Maybe this conclusion is wrong.

wulms commented 3 years ago

You are right - these issues originate from the same problem in the data.

I hope the RKI would bring more clearance in their documentation about the numbers and how they calculate them from the dataset.
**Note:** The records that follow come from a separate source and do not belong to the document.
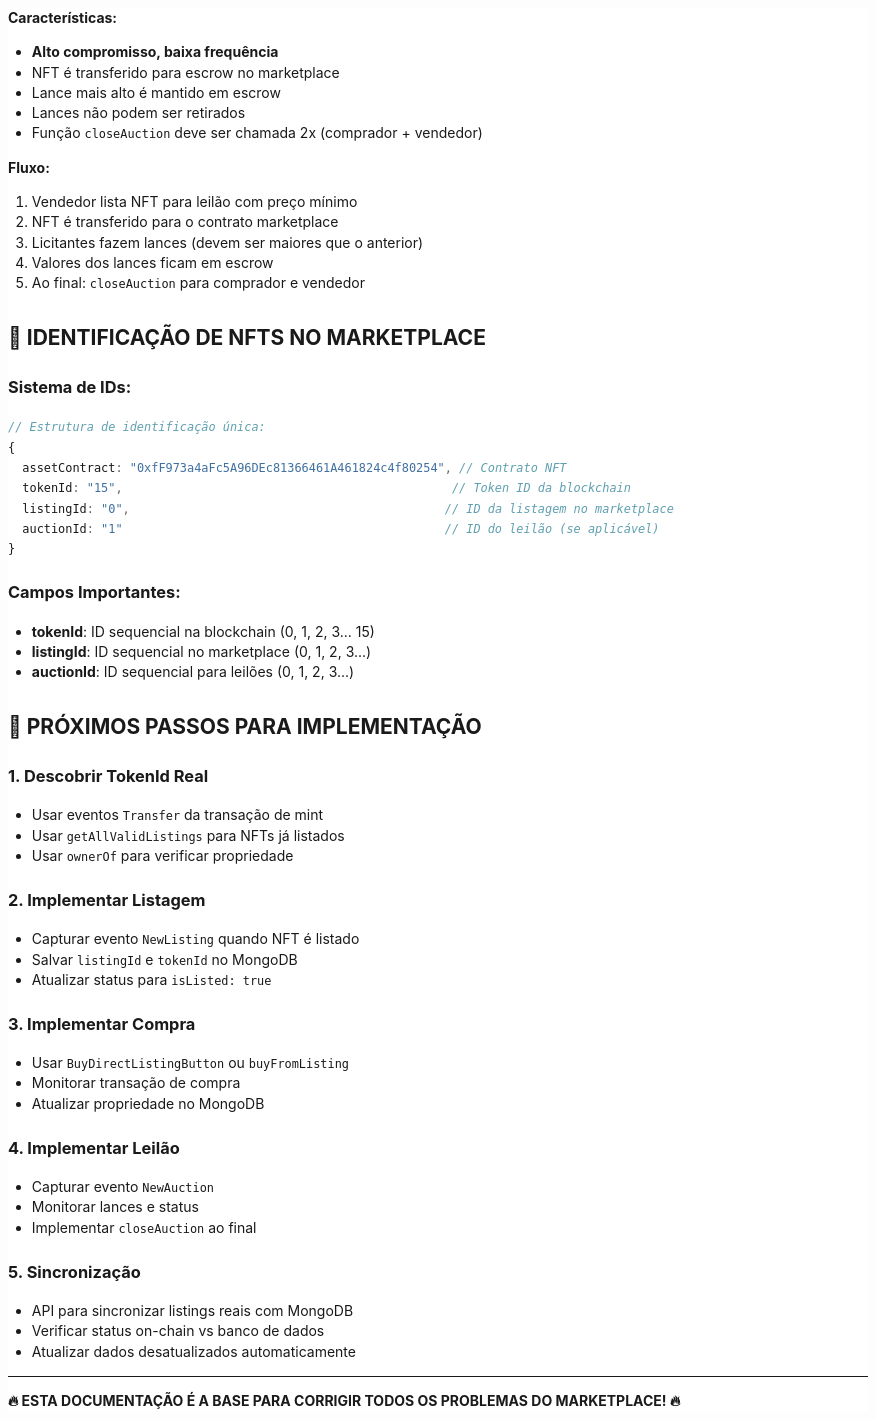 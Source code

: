 **Características:**
- **Alto compromisso, baixa frequência**
- NFT é transferido para escrow no marketplace
- Lance mais alto é mantido em escrow
- Lances não podem ser retirados
- Função `closeAuction` deve ser chamada 2x (comprador + vendedor)

**Fluxo:**
1. Vendedor lista NFT para leilão com preço mínimo
2. NFT é transferido para o contrato marketplace
3. Licitantes fazem lances (devem ser maiores que o anterior)
4. Valores dos lances ficam em escrow
5. Ao final: `closeAuction` para comprador e vendedor

## 🔑 **IDENTIFICAÇÃO DE NFTS NO MARKETPLACE**

### **Sistema de IDs:**
```typescript
// Estrutura de identificação única:
{
  assetContract: "0xfF973a4aFc5A96DEc81366461A461824c4f80254", // Contrato NFT
  tokenId: "15",                                              // Token ID da blockchain  
  listingId: "0",                                            // ID da listagem no marketplace
  auctionId: "1"                                             // ID do leilão (se aplicável)
}
```

### **Campos Importantes:**
- **tokenId**: ID sequencial na blockchain (0, 1, 2, 3... 15)
- **listingId**: ID sequencial no marketplace (0, 1, 2, 3...)
- **auctionId**: ID sequencial para leilões (0, 1, 2, 3...)

## 🎯 **PRÓXIMOS PASSOS PARA IMPLEMENTAÇÃO**

### 1. **Descobrir TokenId Real**
- Usar eventos `Transfer` da transação de mint
- Usar `getAllValidListings` para NFTs já listados
- Usar `ownerOf` para verificar propriedade

### 2. **Implementar Listagem**
- Capturar evento `NewListing` quando NFT é listado
- Salvar `listingId` e `tokenId` no MongoDB
- Atualizar status para `isListed: true`

### 3. **Implementar Compra**
- Usar `BuyDirectListingButton` ou `buyFromListing`
- Monitorar transação de compra
- Atualizar propriedade no MongoDB

### 4. **Implementar Leilão**
- Capturar evento `NewAuction`
- Monitorar lances e status
- Implementar `closeAuction` ao final

### 5. **Sincronização**
- API para sincronizar listings reais com MongoDB
- Verificar status on-chain vs banco de dados
- Atualizar dados desatualizados automaticamente

---

**🔥 ESTA DOCUMENTAÇÃO É A BASE PARA CORRIGIR TODOS OS PROBLEMAS DO MARKETPLACE! 🔥**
Or simply provide a column, which contains the absolute number per day (stratified with gender, age, and landkreis).

The misleading part is, that the total number does reflect the underlying data from the sum of "Anzahl_Faelle", which does not correspond to the value where the new cases per day are from...

And that these numbers can quite easily be interpreted wrong.

covid_ger_raw %>% 
  group_by(Date) %>%
  summarise(Covid_Deaths = sum(Covid_Death),
            Covid_Cases = sum(Covid_Case)
            ) %>% 
  ungroup() %>%
  pivot_longer(Covid_Deaths:Covid_Cases, names_to = "Type", values_to = "Number") %>%
  ggplot(aes(x = Date, y = Number)) +
  geom_line() +
  facet_wrap(. ~ Type, nrow = 4, scales = "free")

Screenshot from 2020-12-18 15-14-13

I know - these are from JHU, but should show, how the ones from above can be interpreted wrong.

Screenshot from 2020-12-18 15-26-10

Screenshot from 2020-12-18 15-29-19

But again - it has nothing to do with your package.

Anyway, thanks for answering and stay healthy! Niklas

nevrome commented 3 years ago

Ja - you're right. Maybe that's something for a blog post.